Abbraccio di Balibar a Poulantzas; caloroso bacio d'addio di Poulantzas ad Althusser. Un'identificazione teorico-politica e un'altra che viene a suggellare qualcosa di personale, più soggettivo, anzi intersoggettivo: una coppa di fraternità.

Althusser sembra volerci dire che certi legami intersoggettivi riescono a perforare diversi strati ideologici. Come se cercassero (pazzamente) uno sfondo: “pre-ideologico” o forse il luogo dell'essere (umano, direbbero molti, in quanto porta in movimento e solidarietà). Chi lo sa? Quel che è certo è che le affinità ideologiche non facilitano questo tuffo (Althusser cita gli “intimi” che si sono allontanati). Immersioni folli alla ricerca di quel tratto, di quel granello di umanità prima che il feticismo lo sopraffacesse o fosse sommerso dalla valanga del capitale.

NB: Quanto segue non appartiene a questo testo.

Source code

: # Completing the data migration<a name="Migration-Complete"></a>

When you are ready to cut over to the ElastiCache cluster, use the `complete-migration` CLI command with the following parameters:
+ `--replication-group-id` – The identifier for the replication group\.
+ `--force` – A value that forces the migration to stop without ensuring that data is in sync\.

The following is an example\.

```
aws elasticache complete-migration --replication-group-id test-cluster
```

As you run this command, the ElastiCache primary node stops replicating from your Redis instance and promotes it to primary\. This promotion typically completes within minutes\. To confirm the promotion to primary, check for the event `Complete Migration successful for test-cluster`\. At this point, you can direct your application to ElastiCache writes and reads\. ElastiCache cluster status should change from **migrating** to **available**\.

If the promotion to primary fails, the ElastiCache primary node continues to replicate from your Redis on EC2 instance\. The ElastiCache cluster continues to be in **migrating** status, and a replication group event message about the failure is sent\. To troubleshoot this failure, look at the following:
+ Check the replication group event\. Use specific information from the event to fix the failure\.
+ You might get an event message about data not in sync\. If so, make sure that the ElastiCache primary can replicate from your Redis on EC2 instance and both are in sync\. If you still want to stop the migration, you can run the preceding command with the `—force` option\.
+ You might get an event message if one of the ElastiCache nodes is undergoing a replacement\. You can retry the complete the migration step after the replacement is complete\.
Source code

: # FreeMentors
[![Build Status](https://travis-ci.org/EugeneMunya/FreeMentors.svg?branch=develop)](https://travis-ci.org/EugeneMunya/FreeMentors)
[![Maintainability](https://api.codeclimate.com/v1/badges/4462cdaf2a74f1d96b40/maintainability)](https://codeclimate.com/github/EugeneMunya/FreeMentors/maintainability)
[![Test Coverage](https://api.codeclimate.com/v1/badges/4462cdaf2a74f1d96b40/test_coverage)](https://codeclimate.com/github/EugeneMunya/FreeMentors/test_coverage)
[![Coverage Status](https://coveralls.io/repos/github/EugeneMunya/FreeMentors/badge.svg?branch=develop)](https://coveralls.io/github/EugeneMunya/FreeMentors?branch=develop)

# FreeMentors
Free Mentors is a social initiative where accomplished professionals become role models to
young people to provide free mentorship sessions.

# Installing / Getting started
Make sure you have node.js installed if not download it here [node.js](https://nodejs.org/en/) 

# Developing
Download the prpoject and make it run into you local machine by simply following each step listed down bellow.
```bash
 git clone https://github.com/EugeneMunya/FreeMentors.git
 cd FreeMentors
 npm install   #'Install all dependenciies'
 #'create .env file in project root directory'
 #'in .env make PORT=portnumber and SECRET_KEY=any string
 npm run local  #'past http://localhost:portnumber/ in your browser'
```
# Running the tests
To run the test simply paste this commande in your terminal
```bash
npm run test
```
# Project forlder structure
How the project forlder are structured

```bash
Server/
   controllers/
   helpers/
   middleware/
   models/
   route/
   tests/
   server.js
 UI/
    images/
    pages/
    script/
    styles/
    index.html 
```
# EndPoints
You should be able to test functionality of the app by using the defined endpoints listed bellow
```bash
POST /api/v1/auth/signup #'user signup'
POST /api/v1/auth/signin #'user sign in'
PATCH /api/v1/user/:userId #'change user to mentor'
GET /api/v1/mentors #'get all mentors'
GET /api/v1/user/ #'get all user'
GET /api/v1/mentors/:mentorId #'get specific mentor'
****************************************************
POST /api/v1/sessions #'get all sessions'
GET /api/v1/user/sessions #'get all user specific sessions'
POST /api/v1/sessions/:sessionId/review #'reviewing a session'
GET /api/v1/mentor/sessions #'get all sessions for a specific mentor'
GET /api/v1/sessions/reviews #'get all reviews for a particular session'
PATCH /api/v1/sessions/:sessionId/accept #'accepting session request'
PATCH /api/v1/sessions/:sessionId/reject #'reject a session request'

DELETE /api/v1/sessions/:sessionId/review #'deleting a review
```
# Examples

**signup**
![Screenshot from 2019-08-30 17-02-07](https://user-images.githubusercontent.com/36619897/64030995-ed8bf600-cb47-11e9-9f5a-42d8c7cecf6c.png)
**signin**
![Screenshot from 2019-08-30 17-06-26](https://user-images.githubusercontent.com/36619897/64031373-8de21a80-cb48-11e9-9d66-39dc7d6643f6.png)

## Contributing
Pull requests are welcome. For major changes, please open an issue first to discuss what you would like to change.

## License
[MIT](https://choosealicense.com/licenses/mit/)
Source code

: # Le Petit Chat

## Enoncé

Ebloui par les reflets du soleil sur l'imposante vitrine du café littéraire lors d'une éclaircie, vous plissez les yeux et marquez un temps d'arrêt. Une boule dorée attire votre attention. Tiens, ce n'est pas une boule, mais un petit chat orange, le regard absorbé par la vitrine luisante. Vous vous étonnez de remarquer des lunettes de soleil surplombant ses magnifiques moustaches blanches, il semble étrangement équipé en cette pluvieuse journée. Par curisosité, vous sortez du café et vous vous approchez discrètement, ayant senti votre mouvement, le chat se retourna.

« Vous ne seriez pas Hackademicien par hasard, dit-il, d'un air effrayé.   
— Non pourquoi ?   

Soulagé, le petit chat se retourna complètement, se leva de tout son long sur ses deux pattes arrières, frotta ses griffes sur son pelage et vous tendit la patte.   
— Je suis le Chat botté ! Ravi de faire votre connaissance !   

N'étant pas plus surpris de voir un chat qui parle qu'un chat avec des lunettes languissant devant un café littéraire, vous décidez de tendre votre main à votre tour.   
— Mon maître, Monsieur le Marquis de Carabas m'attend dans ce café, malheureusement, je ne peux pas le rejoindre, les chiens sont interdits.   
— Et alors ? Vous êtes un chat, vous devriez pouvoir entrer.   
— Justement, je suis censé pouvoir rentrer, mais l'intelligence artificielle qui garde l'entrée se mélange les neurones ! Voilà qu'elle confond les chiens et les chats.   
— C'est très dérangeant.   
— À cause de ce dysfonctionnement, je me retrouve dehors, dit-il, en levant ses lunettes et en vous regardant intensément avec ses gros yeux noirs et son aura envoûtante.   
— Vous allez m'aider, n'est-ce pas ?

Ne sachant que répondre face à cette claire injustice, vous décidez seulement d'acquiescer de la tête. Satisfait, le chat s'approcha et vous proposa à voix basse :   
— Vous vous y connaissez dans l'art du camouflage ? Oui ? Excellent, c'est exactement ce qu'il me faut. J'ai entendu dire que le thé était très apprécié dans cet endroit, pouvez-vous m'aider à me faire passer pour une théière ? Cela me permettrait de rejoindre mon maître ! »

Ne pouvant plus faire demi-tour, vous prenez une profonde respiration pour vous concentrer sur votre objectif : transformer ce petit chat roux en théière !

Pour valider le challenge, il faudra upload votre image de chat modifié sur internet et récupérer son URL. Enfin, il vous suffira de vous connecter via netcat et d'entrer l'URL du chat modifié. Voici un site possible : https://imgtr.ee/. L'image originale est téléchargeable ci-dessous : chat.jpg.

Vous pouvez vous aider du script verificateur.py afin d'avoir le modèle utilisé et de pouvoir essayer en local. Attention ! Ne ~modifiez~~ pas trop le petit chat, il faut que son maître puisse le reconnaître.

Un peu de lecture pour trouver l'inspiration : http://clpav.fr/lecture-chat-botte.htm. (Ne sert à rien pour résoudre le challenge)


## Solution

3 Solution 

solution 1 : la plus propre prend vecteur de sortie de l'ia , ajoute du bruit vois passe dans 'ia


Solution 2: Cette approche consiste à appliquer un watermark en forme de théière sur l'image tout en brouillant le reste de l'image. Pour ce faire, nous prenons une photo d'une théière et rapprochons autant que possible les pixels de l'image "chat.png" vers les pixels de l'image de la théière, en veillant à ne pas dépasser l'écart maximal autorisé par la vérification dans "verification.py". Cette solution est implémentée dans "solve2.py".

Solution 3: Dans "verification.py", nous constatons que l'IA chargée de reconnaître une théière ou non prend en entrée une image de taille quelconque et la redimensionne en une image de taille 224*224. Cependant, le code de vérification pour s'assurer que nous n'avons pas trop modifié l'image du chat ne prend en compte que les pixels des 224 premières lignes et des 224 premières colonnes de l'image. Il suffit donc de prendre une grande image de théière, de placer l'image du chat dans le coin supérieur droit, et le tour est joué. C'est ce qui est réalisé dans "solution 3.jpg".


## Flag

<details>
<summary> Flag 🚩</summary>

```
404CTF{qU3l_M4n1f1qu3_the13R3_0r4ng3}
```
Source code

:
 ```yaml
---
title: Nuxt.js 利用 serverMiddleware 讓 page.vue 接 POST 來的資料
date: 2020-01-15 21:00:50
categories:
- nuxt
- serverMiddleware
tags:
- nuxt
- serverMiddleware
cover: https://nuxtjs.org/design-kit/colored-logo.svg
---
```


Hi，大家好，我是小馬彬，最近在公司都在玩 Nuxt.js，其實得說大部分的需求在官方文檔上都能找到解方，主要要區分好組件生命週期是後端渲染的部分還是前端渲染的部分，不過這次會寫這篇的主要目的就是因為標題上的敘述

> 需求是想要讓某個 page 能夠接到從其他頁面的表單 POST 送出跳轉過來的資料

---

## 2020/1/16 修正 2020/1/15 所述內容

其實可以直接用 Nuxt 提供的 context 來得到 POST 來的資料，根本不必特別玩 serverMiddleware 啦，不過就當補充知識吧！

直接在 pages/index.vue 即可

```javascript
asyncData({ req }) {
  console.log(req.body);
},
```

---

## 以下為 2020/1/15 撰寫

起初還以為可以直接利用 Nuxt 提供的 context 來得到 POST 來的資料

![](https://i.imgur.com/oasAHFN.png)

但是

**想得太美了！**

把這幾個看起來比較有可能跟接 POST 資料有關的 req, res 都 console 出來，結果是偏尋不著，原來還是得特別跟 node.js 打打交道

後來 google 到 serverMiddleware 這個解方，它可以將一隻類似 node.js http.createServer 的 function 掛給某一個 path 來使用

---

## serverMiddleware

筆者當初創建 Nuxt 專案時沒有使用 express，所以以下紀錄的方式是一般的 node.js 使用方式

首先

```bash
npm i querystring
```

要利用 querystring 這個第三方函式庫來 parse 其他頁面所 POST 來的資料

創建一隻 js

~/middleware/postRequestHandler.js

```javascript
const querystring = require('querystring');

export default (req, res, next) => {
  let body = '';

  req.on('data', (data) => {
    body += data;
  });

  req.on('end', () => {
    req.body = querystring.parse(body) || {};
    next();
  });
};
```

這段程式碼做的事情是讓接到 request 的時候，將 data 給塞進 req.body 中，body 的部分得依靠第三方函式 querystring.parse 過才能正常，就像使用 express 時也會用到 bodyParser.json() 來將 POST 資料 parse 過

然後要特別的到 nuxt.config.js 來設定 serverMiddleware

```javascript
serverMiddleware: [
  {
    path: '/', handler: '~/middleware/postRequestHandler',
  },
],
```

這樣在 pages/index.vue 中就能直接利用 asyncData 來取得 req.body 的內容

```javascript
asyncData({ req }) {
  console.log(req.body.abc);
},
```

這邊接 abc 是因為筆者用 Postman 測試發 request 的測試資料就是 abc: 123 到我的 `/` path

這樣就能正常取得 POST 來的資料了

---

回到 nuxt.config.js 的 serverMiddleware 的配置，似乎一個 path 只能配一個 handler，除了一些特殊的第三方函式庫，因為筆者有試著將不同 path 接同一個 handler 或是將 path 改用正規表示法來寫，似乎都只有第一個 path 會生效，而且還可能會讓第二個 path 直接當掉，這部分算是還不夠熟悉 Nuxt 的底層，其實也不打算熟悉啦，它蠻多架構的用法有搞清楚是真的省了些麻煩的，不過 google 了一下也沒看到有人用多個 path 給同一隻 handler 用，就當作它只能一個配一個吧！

* Paolo Silveira è psicoanalista e professore in pensione presso il Dipartimento di Sociologia dell'USP. Autore, tra gli altri libri, di Dalla parte della storia: una lettura critica dell'opera di Althusser (Polizia Stradale).

 

note:


[I] Mi includo tra questi critici. Poulantzas, Silveira, P. (org.), Editora Ática, São Paulo, 1984. In quel contesto politico, la guerra fredda e l'egemonia dei PC facilitarono l'ottundimento della sensibilità storica.

[Iii] Löwy, Michael, “Nicos Poulantzas, come lo conoscevo io”, intervista a battuta d'arresto il 18/12/2014.

[Iv] Balibar, E. La filosofia di Marx, Scoperta, Parigi, 1993.

[V] Althusser, nel suo ultimo intervento del 1985, espresse forti riserve sul “socialismo reale”: “Credo di aver servito, e servito bene, l'idea di un comunismo non allineato con il detestabile esempio del 'socialismo reale' e del suo Soviet degenerazione (…)”. Il futuro dura a lungo, P. 212, Companhia das Letras, San Paolo, 1992.

[Vi] Poulantzas si è lanciato dal 22esimo piano della torre di Montparnasse. “Il grande amico di Nicos, Constantin Tsoukalas, che è anche mio amico, era con lui al momento dell'atto. Racconta che Nicos ha iniziato buttando i libri dalla finestra, dicendo che quello che aveva scritto non valeva niente, che aveva fallito nella sua impresa teorica, e poi si è buttato dalla finestra. Quindi c'è sicuramente un senso di fallimento personale. Ma nessuno lo saprà mai, è una tragedia inspiegabile”. Michael, Löwy, opera cit.

[Vii] Althusser, L., Futuro…, ob.cit. p.229.